**What is required**
Among the lines of data below, reproduce only those from the one with "-- I ask the" through the one with "##### Mr ARCHIE", exactly as they stand, both ends included.

--- Material for this exercise ---

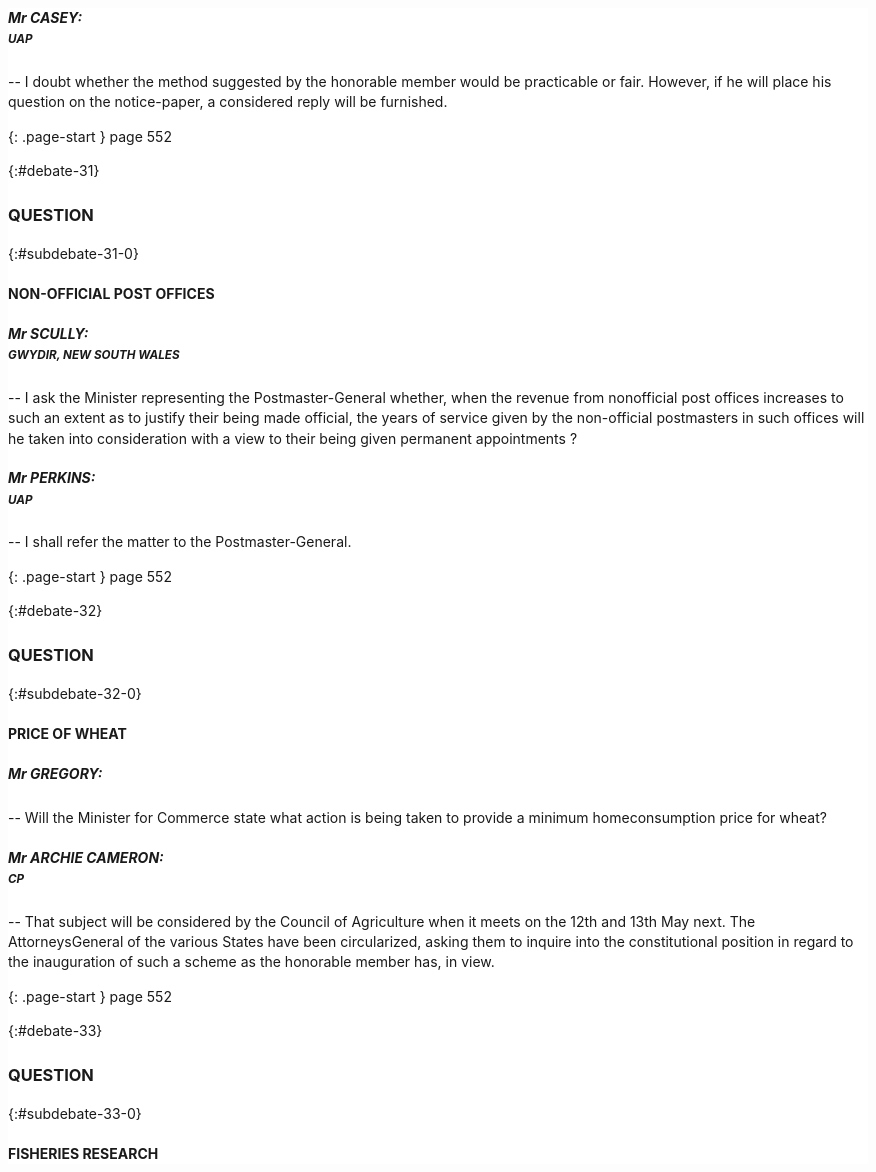 ##### Mr CASEY:<br><small class="text-muted">UAP</small>

-- I doubt whether the method suggested by the honorable member would be practicable or fair. However, if he will place his question on the notice-paper, a considered reply will be furnished. 

{: .page-start }
page 552

{:#debate-31}
### QUESTION

{:#subdebate-31-0}
#### NON-OFFICIAL POST OFFICES

##### Mr SCULLY:<br><small class="text-muted">GWYDIR, NEW SOUTH WALES</small>

-- I ask the Minister representing the Postmaster-General whether, when the revenue from nonofficial post offices increases to such an extent as to justify their being made official, the years of service given by the non-official postmasters in such offices will he taken into consideration with a view to their being given permanent appointments ? 

##### Mr PERKINS:<br><small class="text-muted">UAP</small>

-- I shall refer the matter to the Postmaster-General. 

{: .page-start }
page 552

{:#debate-32}
### QUESTION

{:#subdebate-32-0}
#### PRICE OF WHEAT

##### Mr GREGORY:

-- Will the Minister for Commerce state what action is being taken to provide a minimum homeconsumption price for wheat? 

##### Mr ARCHIE CAMERON:<br><small class="text-muted">CP</small>

-- That subject will be considered by the Council of Agriculture when it meets on the 12th and 13th May next. The AttorneysGeneral of the various States have been circularized, asking them to inquire into the constitutional position in regard to the inauguration of such a scheme as the honorable member has, in view. 

{: .page-start }
page 552

{:#debate-33}
### QUESTION

{:#subdebate-33-0}
#### FISHERIES RESEARCH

---

**Task solution**
-- I ask the Minister representing the Postmaster-General whether, when the revenue from nonofficial post offices increases to such an extent as to justify their being made official, the years of service given by the non-official postmasters in such offices will he taken into consideration with a view to their being given permanent appointments ? 

##### Mr PERKINS:<br><small class="text-muted">UAP</small>

-- I shall refer the matter to the Postmaster-General. 

{: .page-start }
page 552

{:#debate-32}
### QUESTION

{:#subdebate-32-0}
#### PRICE OF WHEAT

##### Mr GREGORY:

-- Will the Minister for Commerce state what action is being taken to provide a minimum homeconsumption price for wheat? 

##### Mr ARCHIE CAMERON:<br><small class="text-muted">CP</small>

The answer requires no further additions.